In the Zelda series, the emphasis is on exploration, and finding new gear that unlocks new areas of the map. In Moonlighter, progression is all about upgrading your weapons to hit harder and your armor to boost your health.

Each dungeon has its own unique theme, including a tile set, enemies, and the "artifacts" that drop when enemies are killed or chests are looted. Many of the artifacts can be used to craft gear upgrades. Most you will simply sell in town for gold. Every dungeon includes 3 floors, but the map is randomly generated each time you start a new run. You need to beat the end boss on the 3rd floor to unlock the next dungeon. Unfortunately, you can only defeat each boss once; after that you will just find a bunch of random enemies in the boss room.

The game is fun, don't get me wrong, but the core game play is a repetitive grind. As you start each new dungeon you will find that the enemies are pretty tough. And they get harder on each new floor. If you are knocked out, you lose 75% of the treasure that you've managed to collect, and the dungeon will be reset (forcing you to start over) so there is incentive to play it safe rather than explore deeper. If you play like me, you will run the first 1-2 floors of a dungeon over and over and over again to farm crafting materials and gold so that you can upgrade your gear as much as possible before tackling the third floor and the end boss. And then you'll unlock the next, more difficult dungeon, and repeat the whole process again.

At the start there are a number of mechanics that seem designed to slow down your progress. Your inventory is quite limited and you can't drop or destroy items, so when you bag fills up you have to run back to town. The only way to exit the dungeons is with a pendant, which resets your progress. Selling items requires you to actually run your family shop - placing items on display, setting prices, opening the shop, and watching how customers react to your prices so that you can adjust them. In the beginning you will spend about 50% of your time in dungeons, and 50% in the shop.

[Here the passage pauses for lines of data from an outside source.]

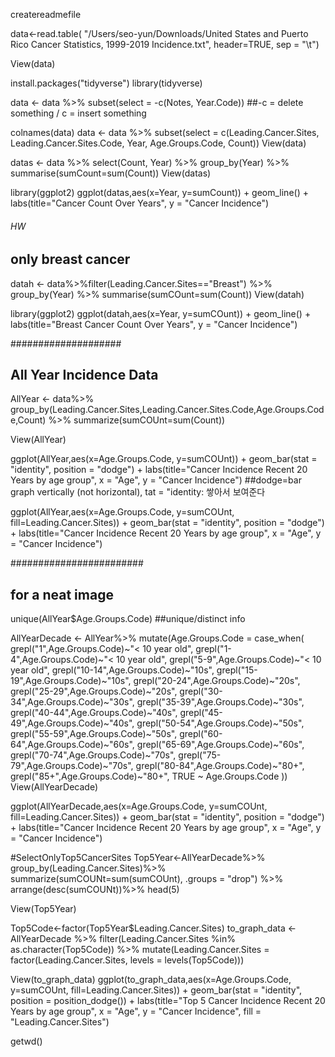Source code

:createreadmefile


data<-read.table(
  "/Users/seo-yun/Downloads/United States and Puerto Rico Cancer Statistics, 1999-2019 Incidence.txt", 
  header=TRUE, sep = "\t")

View(data)

install.packages("tidyverse")
library(tidyverse)

data <- data %>% subset(select = -c(Notes, Year.Code))
##-c = delete something / c = insert something

colnames(data)
data <- data %>% subset(select = c(Leading.Cancer.Sites, Leading.Cancer.Sites.Code, Year, Age.Groups.Code, Count))
View(data)

datas <- data %>% select(Count, Year) %>% group_by(Year) %>% summarise(sumCount=sum(Count))
View(datas)

library(ggplot2)
ggplot(datas,aes(x=Year, y=sumCount)) + geom_line() + 
  labs(title="Cancer Count Over Years", y = "Cancer Incidence")

###### HW ######
## only breast cancer
datah <- data%>%filter(Leading.Cancer.Sites=="Breast") %>% group_by(Year) %>% summarise(sumCOunt=sum(Count))
View(datah)                         
                         
                         
library(ggplot2)
ggplot(datah,aes(x=Year, y=sumCOunt)) + geom_line() + 
  labs(title="Breast Cancer Count Over Years", y = "Cancer Incidence")

####################
## All Year Incidence Data

AllYear <- data%>% group_by(Leading.Cancer.Sites,Leading.Cancer.Sites.Code,Age.Groups.Code,Count) %>%
  summarize(sumCOUnt=sum(Count))

View(AllYear)

ggplot(AllYear,aes(x=Age.Groups.Code, y=sumCOUnt)) + geom_bar(stat = "identity", position = "dodge") + 
  labs(title="Cancer Incidence Recent 20 Years by age group", x = "Age", y = "Cancer Incidence")
##dodge=bar graph vertically (not horizontal), tat = "identity: 쌓아서 보여준다 

ggplot(AllYear,aes(x=Age.Groups.Code, y=sumCOUnt, fill=Leading.Cancer.Sites)) + geom_bar(stat = "identity", position = "dodge") + 
  labs(title="Cancer Incidence Recent 20 Years by age group", x = "Age", y = "Cancer Incidence")

########################
## for a neat image 
unique(AllYear$Age.Groups.Code) ##unique/distinct info

AllYearDecade <- AllYear%>% 
  mutate(Age.Groups.Code = case_when(
    grepl("1",Age.Groups.Code)~"< 10 year old", 
    grepl("1-4",Age.Groups.Code)~"< 10 year old", 
    grepl("5-9",Age.Groups.Code)~"< 10 year old", 
    grepl("10-14",Age.Groups.Code)~"10s", 
    grepl("15-19",Age.Groups.Code)~"10s", 
    grepl("20-24",Age.Groups.Code)~"20s",
    grepl("25-29",Age.Groups.Code)~"20s",
    grepl("30-34",Age.Groups.Code)~"30s",
    grepl("35-39",Age.Groups.Code)~"30s",
    grepl("40-44",Age.Groups.Code)~"40s",
    grepl("45-49",Age.Groups.Code)~"40s",
    grepl("50-54",Age.Groups.Code)~"50s",
    grepl("55-59",Age.Groups.Code)~"50s",
    grepl("60-64",Age.Groups.Code)~"60s",
    grepl("65-69",Age.Groups.Code)~"60s",
    grepl("70-74",Age.Groups.Code)~"70s",
    grepl("75-79",Age.Groups.Code)~"70s",
    grepl("80-84",Age.Groups.Code)~"80+",
    grepl("85+",Age.Groups.Code)~"80+",
    TRUE ~ Age.Groups.Code
    ))
View(AllYearDecade)

ggplot(AllYearDecade,aes(x=Age.Groups.Code, y=sumCOUnt, fill=Leading.Cancer.Sites)) + geom_bar(stat = "identity", position = "dodge") + 
  labs(title="Cancer Incidence Recent 20 Years by age group", x = "Age", y = "Cancer Incidence")

#SelectOnlyTop5CancerSites 
Top5Year<-AllYearDecade%>%
  group_by(Leading.Cancer.Sites)%>% 
  summarize(sumCOUNt=sum(sumCOUnt), .groups = "drop") %>%
  arrange(desc(sumCOUNt))%>%
  head(5)

View(Top5Year)

Top5Code<-factor(Top5Year$Leading.Cancer.Sites)
to_graph_data <- AllYearDecade %>%
  filter(Leading.Cancer.Sites %in% as.character(Top5Code)) %>%
  mutate(Leading.Cancer.Sites = factor(Leading.Cancer.Sites, levels = levels(Top5Code)))  
  
View(to_graph_data)
ggplot(to_graph_data,aes(x=Age.Groups.Code, y=sumCOUnt, fill=Leading.Cancer.Sites)) + 
  geom_bar(stat = "identity", position = position_dodge()) + 
  labs(title="Top 5 Cancer Incidence Recent 20 Years by age group", 
       x = "Age", y = "Cancer Incidence", fill = "Leading.Cancer.Sites")

getwd()

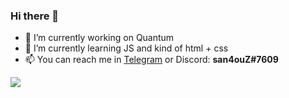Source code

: ### Hi there 👋


- 🔭 I’m currently working on Quantum
- 🌱 I’m currently learning JS and kind of html + css
- 📫 You can reach me in [Telegram](https://t.me/cyberpunk113) or Discord: **san4ouZ#7609**

<a href="https://wakatime.com/@san4ouZ">
  <img src="https://github-readme-stats.vercel.app/api/wakatime?username=san4ouZ&show_icons=true&hide_border=true&theme=blueberry&layout=compact">
</a> 
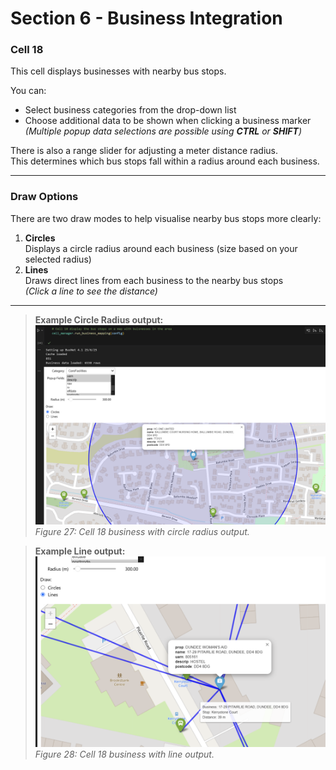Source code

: # Section 6 - Business Integration

### Cell 18
This cell displays businesses with nearby bus stops.

You can:
- Select business categories from the drop-down list  
- Choose additional data to be shown when clicking a business marker  
  *(Multiple popup data selections are possible using **CTRL** or **SHIFT**)*

There is also a range slider for adjusting a meter distance radius.  
This determines which bus stops fall within a radius around each business.

---

### Draw Options
There are two draw modes to help visualise nearby bus stops more clearly:

1. **Circles**  
   Displays a circle radius around each business (size based on your selected radius)
2. **Lines**  
   Draws direct lines from each business to the nearby bus stops  
   *(Click a line to see the distance)*

---

>**Example Circle Radius output:**  
>![Business Circle Output](Assets/pics/S6_Buisness_1.png)  
>*Figure 27: Cell 18 business with circle radius output.*

>**Example Line output:**  
>![Business Line Output](Assets/pics/S6_Buisness_2.png)  
>*Figure 28: Cell 18 business with line output.*
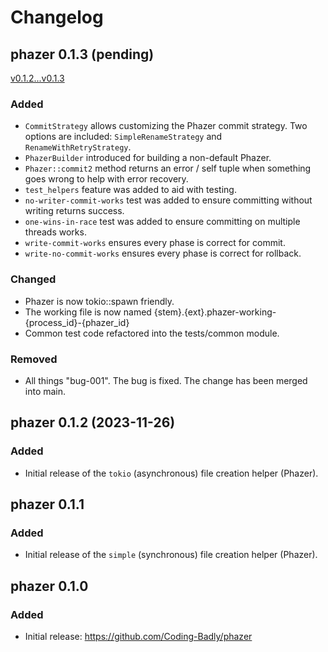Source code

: # Changelog

## phazer 0.1.3 (pending)
[v0.1.2...v0.1.3](https://github.com/Coding-Badly/phazer/compare/v0.1.2...v0.1.3)

### Added

- `CommitStrategy` allows customizing the Phazer commit strategy.  Two options are included: `SimpleRenameStrategy` and `RenameWithRetryStrategy`.
- `PhazerBuilder` introduced for building a non-default Phazer.
- `Phazer::commit2` method returns an error / self tuple when something goes wrong to help with error recovery.
- `test_helpers` feature was added to aid with testing.
- `no-writer-commit-works` test was added to ensure committing without writing returns success.
- `one-wins-in-race` test was added to ensure committing on multiple threads works.
- `write-commit-works` ensures every phase is correct for commit.
- `write-no-commit-works` ensures every phase is correct for rollback.

### Changed

- Phazer is now tokio::spawn friendly.
- The working file is now named {stem}.{ext}.phazer-working-{process_id}-{phazer_id}
- Common test code refactored into the tests/common module.

### Removed

- All things "bug-001".  The bug is fixed.  The change has been merged into main.

## phazer 0.1.2 (2023-11-26)

### Added

- Initial release of the `tokio` (asynchronous) file creation helper (Phazer).

## phazer 0.1.1

### Added

- Initial release of the `simple` (synchronous) file creation helper (Phazer).

## phazer 0.1.0

### Added

- Initial release: https://github.com/Coding-Badly/phazer

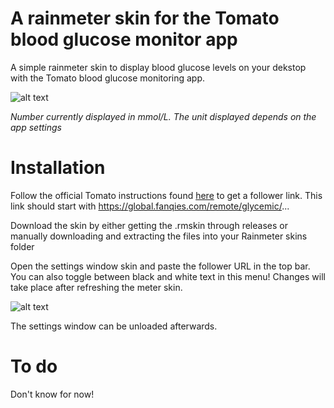 # A rainmeter skin for the Tomato blood glucose monitor app
A simple rainmeter skin to display blood glucose levels on your dekstop with the Tomato blood glucose monitoring app. 

![alt text](https://user-images.githubusercontent.com/8162613/103983500-a2dfac80-5185-11eb-96c4-8cdb0e28d17d.png)

_Number currently displayed in mmol/L. The unit displayed depends on the app settings_ 

# Installation 
Follow the official Tomato instructions found [here](http://tomato.cool/how-to-follow-a-persons-blood-sugar/tips/) to get a follower link. This link should start with https://global.fanqies.com/remote/glycemic/...

Download the skin by either getting the .rmskin through releases or manually downloading and extracting the files into your Rainmeter skins folder 

Open the settings window skin and paste the follower URL in the top bar. You can also toggle between black and white text in this menu! Changes will take place after refreshing the meter skin. 

![alt text](https://user-images.githubusercontent.com/8162613/104022030-025aae00-51c0-11eb-8e4a-d3f455dcc1fe.png)

The settings window can be unloaded afterwards. 
# To do 
Don't know for now! 
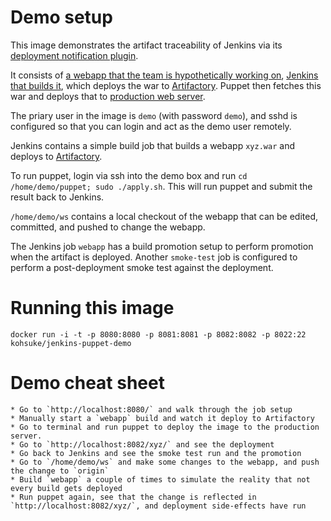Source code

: # Demo setup

This image demonstrates the artifact traceability of Jenkins via its [deployment notification plugin](https://wiki.jenkins-ci.org/display/JENKINS/Deployment+Notification+Plugin).

It consists of [a webapp that the team is hypothetically working on](https://github.com/kohsuke/hello-world-webapp), [Jenkins that builds it](http://localhost:8080/), which deploys the war to [Artifactory](http://localhost:8081/artifactory/). Puppet then fetches this war and deploys that to [production web server](http://localhost:8082/xyz/).
 
The priary user in the image is `demo` (with password `demo`), and sshd is configured so that you can login and act as the demo user remotely.

Jenkins contains a simple build job that builds a webapp `xyz.war` and deploys to [Artifactory](http://localhost:8081/artifactory/libs-snapshot-local/org/kohsuke/test/xyz/1.0-SNAPSHOT/).

To run puppet, login via ssh into the demo box and run `cd /home/demo/puppet; sudo ./apply.sh`. This will run puppet and submit the result back to Jenkins.

`/home/demo/ws` contains a local checkout of the webapp that can be edited, committed, and pushed to change the webapp.

The Jenkins job `webapp` has a build promotion setup to perform promotion when the artifact is deployed. Another `smoke-test` job is configured to perform a post-deployment smoke test against the deployment.



# Running this image

    docker run -i -t -p 8080:8080 -p 8081:8081 -p 8082:8082 -p 8022:22 kohsuke/jenkins-puppet-demo

# Demo cheat sheet

    * Go to `http://localhost:8080/` and walk through the job setup
    * Manually start a `webapp` build and watch it deploy to Artifactory
    * Go to terminal and run puppet to deploy the image to the production server.
    * Go to `http://localhost:8082/xyz/` and see the deployment
    * Go back to Jenkins and see the smoke test run and the promotion
    * Go to `/home/demo/ws` and make some changes to the webapp, and push the change to `origin`
    * Build `webapp` a couple of times to simulate the reality that not every build gets deployed
    * Run puppet again, see that the change is reflected in `http://localhost:8082/xyz/`, and deployment side-effects have run
    

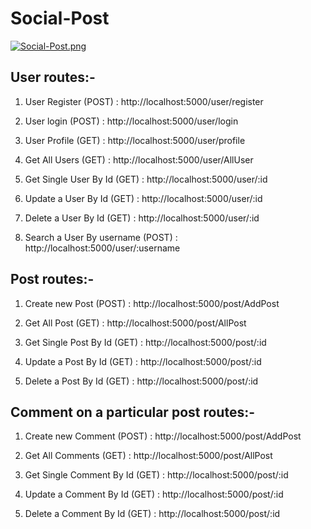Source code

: # Social-Post

[![Social-Post.png](https://i.postimg.cc/G358km5m/social-post-banner.jpg)](https://postimg.cc/Cdbx0S03)

## User routes:-

1. User Register (POST)                 : http://localhost:5000/user/register

2. User login (POST)                    : http://localhost:5000/user/login

3. User Profile (GET)                   : http://localhost:5000/user/profile

4. Get All Users (GET)                  : http://localhost:5000/user/AllUser

5. Get Single User By Id (GET)          : http://localhost:5000/user/:id

6. Update a User By Id (GET)            : http://localhost:5000/user/:id

7. Delete a User By Id (GET)            : http://localhost:5000/user/:id

8. Search a User By username (POST)     : http://localhost:5000/user/:username

## Post routes:-

1. Create new Post (POST)               : http://localhost:5000/post/AddPost

2. Get All Post (GET)                   : http://localhost:5000/post/AllPost

3. Get Single Post By Id (GET)          : http://localhost:5000/post/:id

4. Update a Post By Id (GET)            : http://localhost:5000/post/:id

5. Delete a Post By Id (GET)            : http://localhost:5000/post/:id

## Comment on a particular post routes:-

1. Create new Comment (POST)            : http://localhost:5000/post/AddPost

2. Get All Comments (GET)               : http://localhost:5000/post/AllPost

3. Get Single Comment By Id (GET)       : http://localhost:5000/post/:id

4. Update a Comment By Id (GET)         : http://localhost:5000/post/:id

5. Delete a Comment By Id (GET)         : http://localhost:5000/post/:id
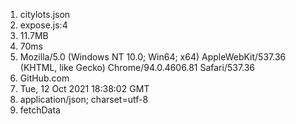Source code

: 1) citylots.json <br />
2) expose.js:4 <br />
3) 11.7MB <br />
4) 70ms <br />
5) Mozilla/5.0 (Windows NT 10.0; Win64; x64) AppleWebKit/537.36 (KHTML, like Gecko) Chrome/94.0.4606.81 Safari/537.36 <br />
6) GitHub.com <br />
7) Tue, 12 Oct 2021 18:38:02 GMT <br />
8) application/json; charset=utf-8 <br />
9) fetchData <br />
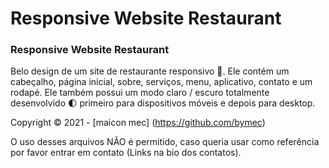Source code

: # Responsive Website Restaurant
### Responsive Website Restaurant
Belo design de um site de restaurante responsivo 🥗. Ele contém um cabeçalho, página inicial, sobre, serviços, menu, aplicativo, contato e um rodapé. Ele também possui um modo claro / escuro totalmente desenvolvido 🌓 primeiro para dispositivos móveis e depois para desktop.

Copyright © 2021 - [maicon mec] (https://github.com/bymec)

O uso desses arquivos NÃO é permitido, caso queria usar como referência por favor entrar em contato (Links na bio dos contatos).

As you progress, a lot of the hurdles are removed. Your inventory remains painfully limited, but you get a mirror that lets your destroy items (in exchange for a fraction of the gold that you could sell them for in your shop). You get an item that lets you teleport out of a dungeon and then return (but all of the enemies respawn). You get an assistant in your shop that can sell your items for you (for a 30% cut). You can even bring another merchant to town so that you can buy some of the crafting materials that you need.

In the end, though, you will spend the majority of your time running the same 4 dungeons over and over and over to collect materials and gold to upgrade your gear. And then the game is over. It IS a small but fun game with a solid 10-15 hours of play that gets stretched out to 20-25 because of all the mechanics designed to slow down your progress.

I'm currently working on the DLC, but they somehow managed to make the game even MORE of a grind. There is ONE new dungeon, most of the enemies are rehashed from the original 4, crafting materials seem even more rare than they were in the main game, AND "the catalyst" (the item that lets you teleport out of a dungeon and return where you left off) is disabled. You either have to reset the dungeon every time, or pay a pretty hefty price to an NPC that will create a portal for you. Oof.

Posted 9 June, 2020.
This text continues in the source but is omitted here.